Start of DATASET EXCERPTS

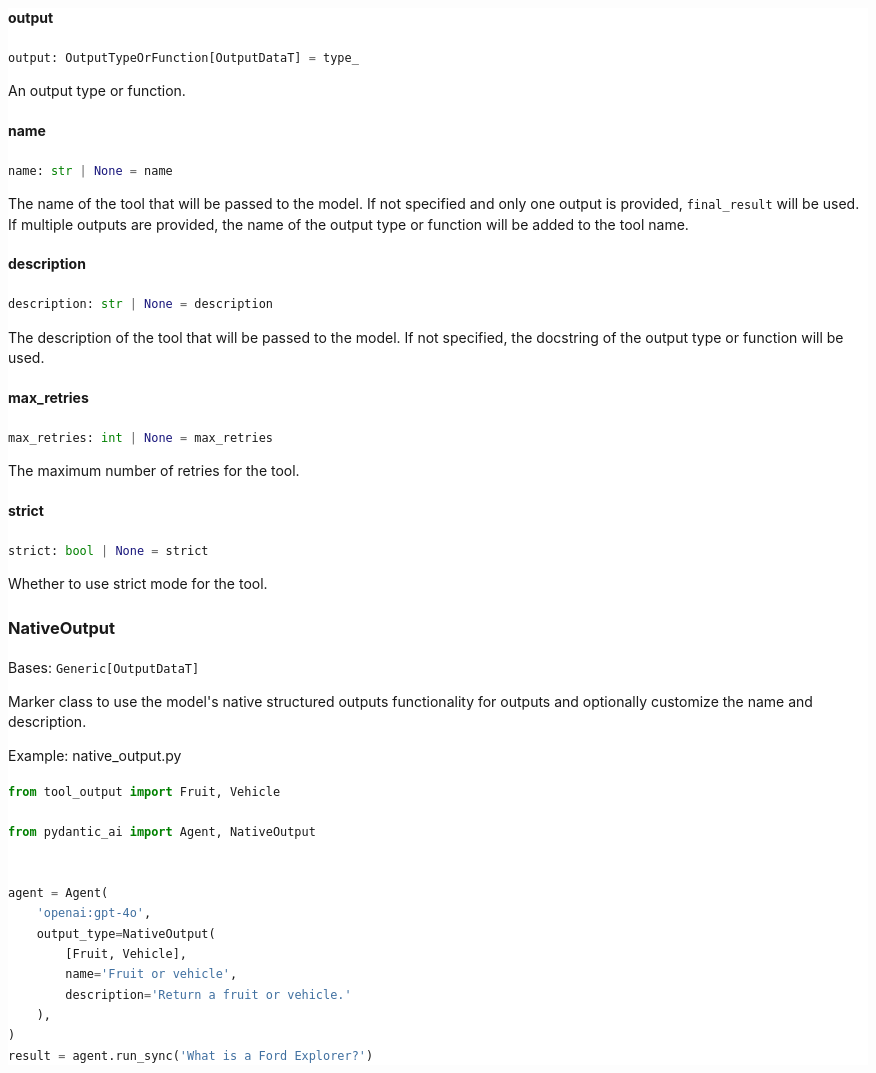 #### output

```python
output: OutputTypeOrFunction[OutputDataT] = type_

```

An output type or function.

#### name

```python
name: str | None = name

```

The name of the tool that will be passed to the model. If not specified and only one output is provided, `final_result` will be used. If multiple outputs are provided, the name of the output type or function will be added to the tool name.

#### description

```python
description: str | None = description

```

The description of the tool that will be passed to the model. If not specified, the docstring of the output type or function will be used.

#### max_retries

```python
max_retries: int | None = max_retries

```

The maximum number of retries for the tool.

#### strict

```python
strict: bool | None = strict

```

Whether to use strict mode for the tool.

### NativeOutput

Bases: `Generic[OutputDataT]`

Marker class to use the model's native structured outputs functionality for outputs and optionally customize the name and description.

Example: native_output.py

```python
from tool_output import Fruit, Vehicle

from pydantic_ai import Agent, NativeOutput


agent = Agent(
    'openai:gpt-4o',
    output_type=NativeOutput(
        [Fruit, Vehicle],
        name='Fruit or vehicle',
        description='Return a fruit or vehicle.'
    ),
)
result = agent.run_sync('What is a Ford Explorer?')
```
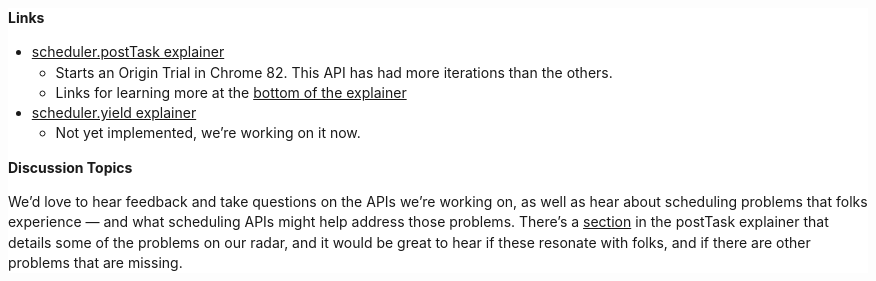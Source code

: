 **Links**

* [scheduler.postTask explainer](https://github.com/WICG/main-thread-scheduling/blob/master/PrioritizedPostTask.md)
    * Starts an Origin Trial in Chrome 82. This API has had more iterations than the others.
    * Links for learning more at the [bottom of the explainer](https://github.com/WICG/main-thread-scheduling/blob/master/PrioritizedPostTask.md)
* [scheduler.yield explainer](https://github.com/WICG/main-thread-scheduling/blob/master/YieldAndContinuation.md)
    * Not yet implemented, we’re working on it now.

**Discussion Topics**

We’d love to hear feedback and take questions on the APIs we’re working on, as well as hear about scheduling problems that folks experience — and what scheduling APIs might help address those problems. There’s a [section](https://github.com/WICG/main-thread-scheduling/blob/master/PrioritizedPostTask.md#post-mvp-api-areas-of-exploration) in the postTask explainer that details some of the problems on our radar, and it would be great to hear if these resonate with folks, and if there are other problems that are missing.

End of DATASET EXCERPTS

▶ _TRY IT_
Each record above must be set down again unchanged, with its pictures left out.

▶ _TASK RESPONSE_
 #### output

```python
output: OutputTypeOrFunction[OutputDataT] = type_

```

An output type or function.

#### name

```python
name: str | None = name

```

The name of the tool that will be passed to the model. If not specified and only one output is provided, `final_result` will be used. If multiple outputs are provided, the name of the output type or function will be added to the tool name.

#### description

```python
description: str | None = description

```

The description of the tool that will be passed to the model. If not specified, the docstring of the output type or function will be used.

#### max_retries

```python
max_retries: int | None = max_retries

```

The maximum number of retries for the tool.

#### strict

```python
strict: bool | None = strict

```

Whether to use strict mode for the tool.

### NativeOutput

Bases: `Generic[OutputDataT]`

Marker class to use the model's native structured outputs functionality for outputs and optionally customize the name and description.

Example: native_output.py

```python
from tool_output import Fruit, Vehicle

from pydantic_ai import Agent, NativeOutput


agent = Agent(
    'openai:gpt-4o',
    output_type=NativeOutput(
        [Fruit, Vehicle],
        name='Fruit or vehicle',
        description='Return a fruit or vehicle.'
    ),
)
result = agent.run_sync('What is a Ford Explorer?')
```
Source code

: **Links**

* [scheduler.postTask explainer](https://github.com/WICG/main-thread-scheduling/blob/master/PrioritizedPostTask.md)
    * Starts an Origin Trial in Chrome 82. This API has had more iterations than the others.
    * Links for learning more at the [bottom of the explainer](https://github.com/WICG/main-thread-scheduling/blob/master/PrioritizedPostTask.md)
* [scheduler.yield explainer](https://github.com/WICG/main-thread-scheduling/blob/master/YieldAndContinuation.md)
    * Not yet implemented, we’re working on it now.

**Discussion Topics**

We’d love to hear feedback and take questions on the APIs we’re working on, as well as hear about scheduling problems that folks experience — and what scheduling APIs might help address those problems. There’s a [section](https://github.com/WICG/main-thread-scheduling/blob/master/PrioritizedPostTask.md#post-mvp-api-areas-of-exploration) in the postTask explainer that details some of the problems on our radar, and it would be great to hear if these resonate with folks, and if there are other problems that are missing.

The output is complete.